* [Entries provided]:
********

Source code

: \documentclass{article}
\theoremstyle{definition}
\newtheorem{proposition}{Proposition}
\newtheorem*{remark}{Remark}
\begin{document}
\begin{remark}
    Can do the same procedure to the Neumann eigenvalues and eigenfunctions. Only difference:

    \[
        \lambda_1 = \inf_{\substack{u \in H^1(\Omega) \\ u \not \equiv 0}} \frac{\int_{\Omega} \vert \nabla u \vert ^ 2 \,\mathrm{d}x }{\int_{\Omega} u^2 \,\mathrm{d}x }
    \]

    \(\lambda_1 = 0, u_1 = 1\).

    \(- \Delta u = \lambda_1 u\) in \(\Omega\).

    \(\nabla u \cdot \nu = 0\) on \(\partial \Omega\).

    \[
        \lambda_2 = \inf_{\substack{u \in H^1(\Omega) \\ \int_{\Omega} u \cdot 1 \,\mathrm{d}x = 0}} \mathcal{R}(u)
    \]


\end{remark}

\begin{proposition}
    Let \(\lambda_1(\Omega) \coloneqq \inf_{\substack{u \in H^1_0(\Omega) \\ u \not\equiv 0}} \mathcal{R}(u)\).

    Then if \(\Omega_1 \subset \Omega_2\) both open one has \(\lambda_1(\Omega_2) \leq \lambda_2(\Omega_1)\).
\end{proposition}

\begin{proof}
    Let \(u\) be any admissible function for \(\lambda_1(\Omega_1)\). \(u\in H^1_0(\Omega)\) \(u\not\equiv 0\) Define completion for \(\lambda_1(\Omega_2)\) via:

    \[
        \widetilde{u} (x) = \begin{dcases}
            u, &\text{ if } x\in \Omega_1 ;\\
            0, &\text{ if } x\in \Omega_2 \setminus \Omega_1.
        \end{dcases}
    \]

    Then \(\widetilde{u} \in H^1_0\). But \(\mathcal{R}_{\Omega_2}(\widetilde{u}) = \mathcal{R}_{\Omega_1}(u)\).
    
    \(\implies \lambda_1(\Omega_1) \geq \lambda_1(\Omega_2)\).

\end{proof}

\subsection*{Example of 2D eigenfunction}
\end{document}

********

* [What needs to be done]:
State how many lines in the material include the string "widetilde". Nothing other than the number is wanted.

* [Task answer]:
2